- **Exercise**:
In the entries below, which lines run from the one with "the syllabus section" through the one with "Nadopunjena je skripta"? Repeat exactly those, both included, and no pictures.

(Collected data)
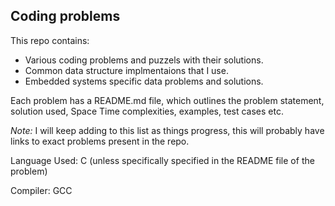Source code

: ## Coding problems

This repo contains:

- Various coding problems and puzzels with their solutions.
- Common data structure implmentaions that I use.
- Embedded systems specific data problems and solutions.

Each problem has a README.md file, which outlines the problem statement, solution used, Space Time complexities, examples, test cases etc.

*Note:* I will keep adding to this list as things progress, this will probably have links to exact problems present in the repo.

Language Used: C (unless specifically specified in the README file of the problem)

Compiler: GCC
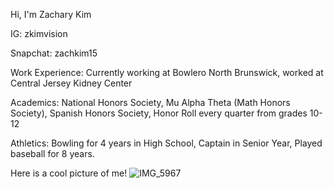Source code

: Hi, I'm Zachary Kim

IG: zkimvision

Snapchat: zachkim15

Work Experience: Currently working at Bowlero North Brunswick, worked at Central Jersey Kidney Center

Academics: National Honors Society, Mu Alpha Theta (Math Honors Society), Spanish Honors Society, Honor Roll every quarter from grades 10-12

Athletics: Bowling for 4 years in High School, Captain in Senior Year, Played baseball for 8 years.

Here is a cool picture of me!
![IMG_5967](https://user-images.githubusercontent.com/84516741/121824020-0d39d300-cc77-11eb-8316-fb6165dd5a2b.jpg)
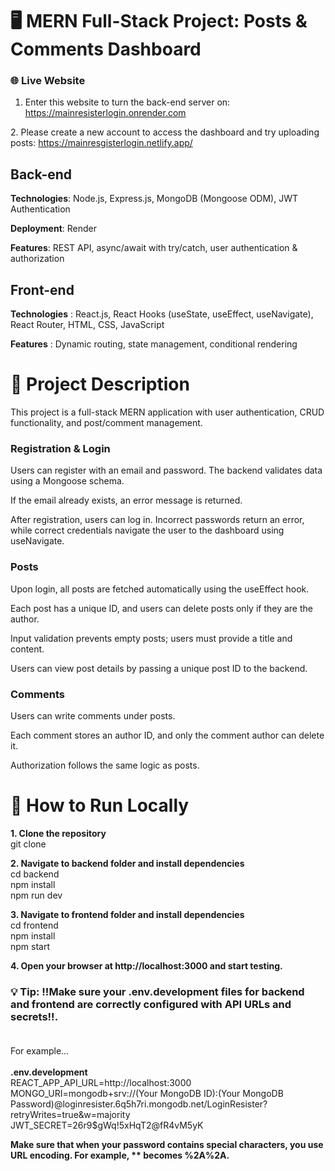 # 🖥 MERN Full-Stack Project: Posts & Comments Dashboard
### **🌐 Live Website**
1. Enter this website to turn the back-end server on: <a href="https://mainresisterlogin.onrender.com" target="_blank" rel="noopener noreferrer">
    https://mainresisterlogin.onrender.com
  </a>
2. Please create a new account to access the dashboard and try uploading posts:  <a href="https://mainresgisterlogin.netlify.app/" target="_blank" rel="noopener noreferrer">
    https://mainresgisterlogin.netlify.app/
  </a>

## Back-end 

**Technologies**: Node.js, Express.js, MongoDB (Mongoose ODM), JWT Authentication

**Deployment**: Render

**Features**: REST API, async/await with try/catch, user authentication & authorization


## Front-end

**Technologies** : React.js, React Hooks (useState, useEffect, useNavigate), React Router, HTML, CSS, JavaScript
  
**Features** : Dynamic routing, state management, conditional rendering

  
# 🧩 Project Description 

This project is a full-stack MERN application with user authentication, CRUD functionality, and post/comment management.

### Registration & Login

Users can register with an email and password. The backend validates data using a Mongoose schema.

If the email already exists, an error message is returned.

After registration, users can log in. Incorrect passwords return an error, while correct credentials navigate the user to the dashboard using useNavigate.

### Posts

Upon login, all posts are fetched automatically using the useEffect hook.

Each post has a unique ID, and users can delete posts only if they are the author.

Input validation prevents empty posts; users must provide a title and content.

Users can view post details by passing a unique post ID to the backend.

### Comments

Users can write comments under posts.

Each comment stores an author ID, and only the comment author can delete it.

Authorization follows the same logic as posts.

# 📂 How to Run Locally

**1. Clone the repository** <br>
git clone <repo-url>

**2. Navigate to backend folder and install dependencies**
<br>
cd backend <br>
npm install  <br>
npm run dev

**3. Navigate to frontend folder and install dependencies**
<br>
cd frontend <br>
npm install <br>
npm start

**4. Open your browser at http://localhost:3000 and start testing.**
### 💡 Tip: !!Make sure your **.env.development** files for backend and frontend are correctly configured with API URLs and secrets!!. <br><br>
For example...<br><br>
**.env.development** <br>
REACT_APP_API_URL=http://localhost:3000<br>
MONGO_URI=mongodb+srv://(Your MongoDB ID):(Your MongoDB Password)@loginresister.6q5h7ri.mongodb.net/LoginResister?retryWrites=true&w=majority  
JWT_SECRET=26r9$gWq!5xHqT2@fR4vM5yK <br> 

**Make sure that when your password contains special characters, you use URL encoding. For example, ** becomes %2A%2A.** <br>







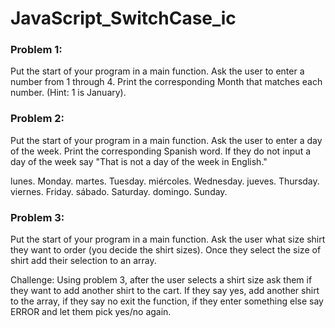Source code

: # JavaScript_SwitchCase_ic
 

### Problem 1:
Put the start of your program in a main function. Ask the user to enter a number from 1 through 4. Print the corresponding Month that matches each number. (Hint: 1 is January).

### Problem 2:
Put the start of your program in a main function. Ask the user to enter a day of the week. Print the corresponding Spanish word. If they do not input a day of the week say "That is not a day of the week in English."

lunes. Monday.
martes. Tuesday.
miércoles. Wednesday.
jueves. Thursday.
viernes. Friday.
sábado. Saturday.
domingo. Sunday.

### Problem 3:
Put the start of your program in a main function. Ask the user what size shirt they want to order (you decide the shirt sizes). Once they select the size of shirt add their selection to an array.

Challenge:
Using problem 3, after the user selects a shirt size ask them if they want to add another shirt to the cart. If they say yes, add another shirt to the array, if they say no exit the function, if they enter something else say ERROR and let them pick yes/no again.
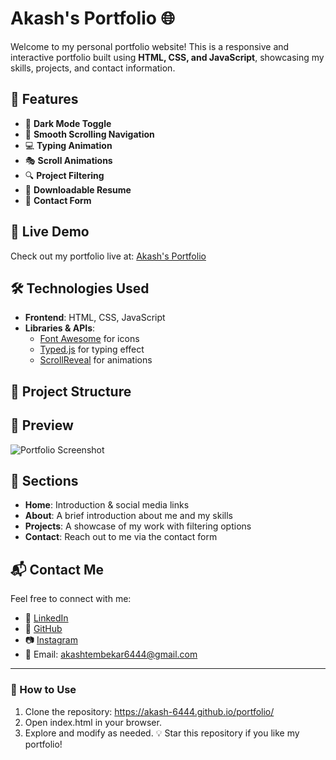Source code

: # Akash's Portfolio 🌐

Welcome to my personal portfolio website! This is a responsive and interactive portfolio built using **HTML, CSS, and JavaScript**, showcasing my skills, projects, and contact information.

## 📌 Features

- 🌙 **Dark Mode Toggle**
- 📜 **Smooth Scrolling Navigation**
- 💻 **Typing Animation**
- 🎭 **Scroll Animations**
- 🔍 **Project Filtering**
- 📝 **Downloadable Resume**
- 📩 **Contact Form**

## 🚀 Live Demo

Check out my portfolio live at: [Akash's Portfolio](https://akash-6444.github.io/portfolio/)

## 🛠 Technologies Used

- **Frontend**: HTML, CSS, JavaScript
- **Libraries & APIs**: 
  - [Font Awesome](https://cdnjs.com/libraries/font-awesome) for icons
  - [Typed.js](https://github.com/mattboldt/typed.js/) for typing effect
  - [ScrollReveal](https://scrollrevealjs.org/) for animations

## 📁 Project Structure



## 📸 Preview

![Portfolio Screenshot](screenshot.png)

## 📜 Sections

- **Home**: Introduction & social media links
- **About**: A brief introduction about me and my skills
- **Projects**: A showcase of my work with filtering options
- **Contact**: Reach out to me via the contact form

## 📬 Contact Me

Feel free to connect with me:

- 💼 [LinkedIn](https://www.linkedin.com/in/akash-tembekar-577274254/)
- 🐙 [GitHub](https://github.com/akash-6444)
- 📷 [Instagram](https://www.instagram.com/akash_tembekar_/)
- 📧 Email: akashtembekar6444@gmail.com

---

### 📢 How to Use

1. Clone the repository:
     https://akash-6444.github.io/portfolio/
2. Open index.html in your browser.
3. Explore and modify as needed.
💡 Star this repository if you like my portfolio!
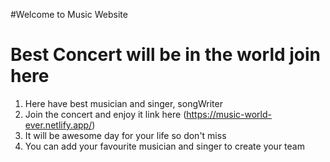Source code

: #Welcome to Music Website 

# Best Concert will be in the world join here

1. Here have best musician and singer, songWriter 
2. Join the concert and enjoy it link here (https://music-world-ever.netlify.app/)
3. It will be awesome day for your life so don't miss
4. You can add your favourite musician and singer to create your team
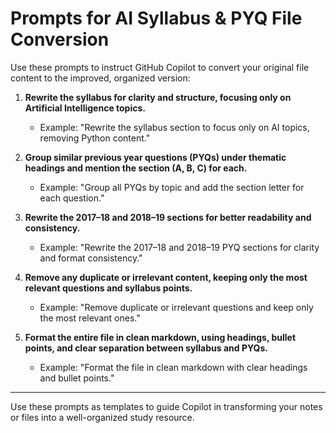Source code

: # Prompts for AI Syllabus & PYQ File Conversion

Use these prompts to instruct GitHub Copilot to convert your original file content to the improved, organized version:

1. **Rewrite the syllabus for clarity and structure, focusing only on Artificial Intelligence topics.**

   - Example: "Rewrite the syllabus section to focus only on AI topics, removing Python content."

2. **Group similar previous year questions (PYQs) under thematic headings and mention the section (A, B, C) for each.**

   - Example: "Group all PYQs by topic and add the section letter for each question."

3. **Rewrite the 2017–18 and 2018–19 sections for better readability and consistency.**

   - Example: "Rewrite the 2017–18 and 2018–19 PYQ sections for clarity and format consistency."

4. **Remove any duplicate or irrelevant content, keeping only the most relevant questions and syllabus points.**

   - Example: "Remove duplicate or irrelevant questions and keep only the most relevant ones."

5. **Format the entire file in clean markdown, using headings, bullet points, and clear separation between syllabus and PYQs.**
   - Example: "Format the file in clean markdown with clear headings and bullet points."

---

Use these prompts as templates to guide Copilot in transforming your notes or files into a well-organized study resource.
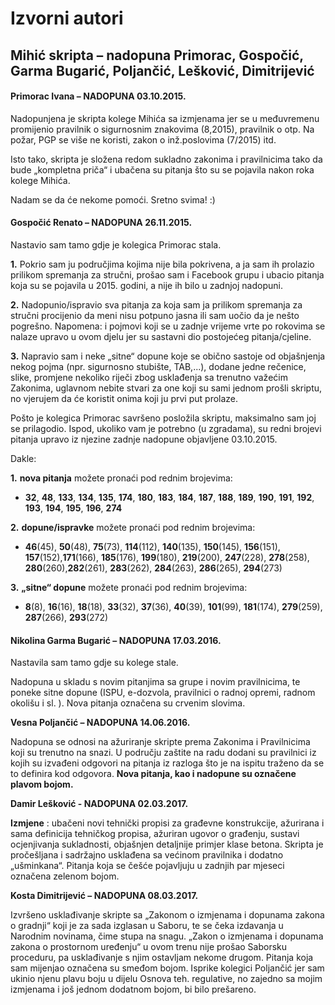 # Izvorni autori

## Mihić skripta – nadopuna Primorac, Gospočić, Garma Bugarić, Poljančić, Lešković, Dimitrijević



#### **Primorac Ivana –** **NADOPUNA 03.10.2015.**

Nadopunjena je skripta kolege Mihića sa izmjenama jer se u međuvremenu promijenio pravilnik o sigurnosnim znakovima \(8,2015\), pravilnik o otp. Na požar, PGP se više ne koristi, zakon o inž.poslovima \(7/2015\) itd.

Isto tako, skripta je složena redom sukladno zakonima i pravilnicima tako da bude „kompletna priča“ i ubačena su pitanja što su se pojavila nakon roka kolege Mihića.

Nadam se da će nekome pomoći. Sretno svima! :\)



#### **Gospočić Renato –** **NADOPUNA 26.11.2015.**

Nastavio sam tamo gdje je kolegica Primorac stala.

**1.** Pokrio sam ju područjima kojima nije bila pokrivena, a ja sam ih prolazio prilikom spremanja za stručni, prošao sam i Facebook grupu i ubacio pitanja koja su se pojavila u 2015. godini, a nije ih bilo u zadnjoj nadopuni.

**2.** Nadopunio/ispravio sva pitanja za koja sam ja prilikom spremanja za stručni procijenio da meni nisu potpuno jasna ili sam uočio da je nešto pogrešno. Napomena: i pojmovi koji se u zadnje vrijeme vrte po rokovima se nalaze upravo u ovom djelu jer su sastavni dio postojećeg pitanja/cjeline.

**3.** Napravio sam i neke „sitne“ dopune koje se obično sastoje od objašnjenja nekog pojma \(npr. sigurnosno stubište, TAB,...\), dodane jedne rečenice, slike, promjene nekoliko riječi zbog usklađenja sa trenutno važećim Zakonima, uglavnom nebite stvari za one koji su sami jednom prošli skriptu, no vjerujem da će koristit onima koji ju prvi put prolaze.

Pošto je kolegica Primorac savršeno posložila skriptu, maksimalno sam joj se prilagodio. Ispod, ukoliko vam je potrebno \(u zgradama\), su redni brojevi pitanja upravo iz njezine zadnje nadopune objavljene 03.10.2015.

Dakle:

**1.** **nova pitanja** možete pronaći pod rednim brojevima:  
-  **32**, **48**, **133**, **134**, **135**, **174**, **180**, **183**, **184**, **187**, **188**, **189**, **190**, **191**, **192**, **193**, **194**, **195**, **196**, **274**

**2.** **dopune/ispravke** možete pronaći pod rednim brojevima:  
- **46**\(45\), **50**\(48\), **75**\(73\), **114**\(112\), **140**\(135\), **150**\(145\), **156**\(151\), **157**\(152\),**171**\(166\), **185**\(176\), **199**\(180\), **219**\(200\), **247**\(228\), **278**\(258\), **280**\(260\),**282**\(261\), **283**\(262\), **284**\(263\), **286**\(265\), **294**\(273\)

**3.** **„sitne“ dopune** možete pronaći pod rednim brojevima:  
- **8**\(8\), **16**\(16\), **18**\(18\), **33**\(32\), **37**\(36\), **40**\(39\), **101**\(99\), **181**\(174\), **279**\(259\), **287**\(266\), **293**\(272\)

#### **Nikolina Garma Bugarić –** **NADOPUNA 17.03.2016.**

Nastavila sam tamo gdje su kolege stale.

Nadopuna u skladu s novim pitanjima sa grupe i novim pravilnicima, te poneke sitne dopune \(ISPU, e-dozvola, pravilnici o radnoj opremi, radnom okolišu i sl. \). Nova pitanja označena su crvenim slovima.

**Vesna Poljančić – NADOPUNA 14.06.2016.**

Nadopuna se odnosi na ažuriranje skripte prema Zakonima i Pravilnicima koji su trenutno na snazi. U području zaštite na radu dodani su pravilnici iz kojih su izvađeni odgovori na pitanja iz razloga što je na ispitu traženo da se to definira kod odgovora. **Nova pitanja, kao i nadopune su označene plavom bojom.**

**Damir Lešković - NADOPUNA 02.03.2017.**

**Izmjene** : ubačeni novi tehnički propisi za građevne konstrukcije, ažurirana i sama definicija tehničkog propisa, ažuriran ugovor o građenju, sustavi ocjenjivanja sukladnosti, objašnjen detaljnije primjer klase betona. Skripta je pročešljana i sadržajno usklađena sa većinom pravilnika i dodatno „ušminkana“. Pitanja koja se češće pojavljuju u zadnjih par mjeseci označena zelenom bojom.

**Kosta Dimitrijević – NADOPUNA 08.03.2017.**

Izvršeno usklađivanje skripte sa „Zakonom o izmjenama i dopunama zakona o gradnji“ koji je za sada izglasan u Saboru, te se čeka izdavanja u Narodnim novinama, čime stupa na snagu. „Zakon o izmjenama i dopunama zakona o prostornom uređenju“ u ovom trenu nije prošao Saborsku proceduru, pa usklađivanje s njim ostavljam nekome drugom. Pitanja koja sam mijenjao označena su smeđom bojom. Isprike kolegici Poljančić jer sam ukinio njenu plavu boju u dijelu Osnova teh. regulative, no zajedno sa mojim izmjenama i još jednom dodatnom bojom, bi bilo prešareno.

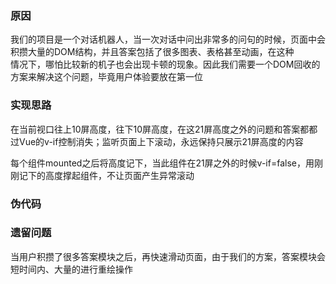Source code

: ### 原因

我们的项目是一个对话机器人，当一次对话中问出非常多的问句的时候，页面中会积攒大量的DOM结构，并且答案包括了很多图表、表格甚至动画，在这种    
情况下，哪怕比较新的机子也会出现卡顿的现象。因此我们需要一个DOM回收的方案来解决这个问题，毕竟用户体验要放在第一位

### 实现思路

在当前视口往上10屏高度，往下10屏高度，在这21屏高度之外的问题和答案都都过Vue的v-if控制消失；监听页面上下滚动，永远保持只展示21屏高度的内容     

每个组件mounted之后将高度记下，当此组件在21屏之外的时候v-if=false，用刚刚记下的高度撑起组件，不让页面产生异常滚动

### 伪代码



### 遗留问题

当用户积攒了很多答案模块之后，再快速滑动页面，由于我们的方案，答案模块会短时间内、大量的进行重绘操作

- **Task response**:
   - Example: "Rewrite the syllabus section to focus only on AI topics, removing Python content."

2. **Group similar previous year questions (PYQs) under thematic headings and mention the section (A, B, C) for each.**

   - Example: "Group all PYQs by topic and add the section letter for each question."

3. **Rewrite the 2017–18 and 2018–19 sections for better readability and consistency.**

   - Example: "Rewrite the 2017–18 and 2018–19 PYQ sections for clarity and format consistency."

4. **Remove any duplicate or irrelevant content, keeping only the most relevant questions and syllabus points.**

   - Example: "Remove duplicate or irrelevant questions and keep only the most relevant ones."

5. **Format the entire file in clean markdown, using headings, bullet points, and clear separation between syllabus and PYQs.**
   - Example: "Format the file in clean markdown with clear headings and bullet points."

---

Use these prompts as templates to guide Copilot in transforming your notes or files into a well-organized study resource.
 # Izvorni autori

## Mihić skripta – nadopuna Primorac, Gospočić, Garma Bugarić, Poljančić, Lešković, Dimitrijević



#### **Primorac Ivana –** **NADOPUNA 03.10.2015.**

Nadopunjena je skripta kolege Mihića sa izmjenama jer se u međuvremenu promijenio pravilnik o sigurnosnim znakovima \(8,2015\), pravilnik o otp. Na požar, PGP se više ne koristi, zakon o inž.poslovima \(7/2015\) itd.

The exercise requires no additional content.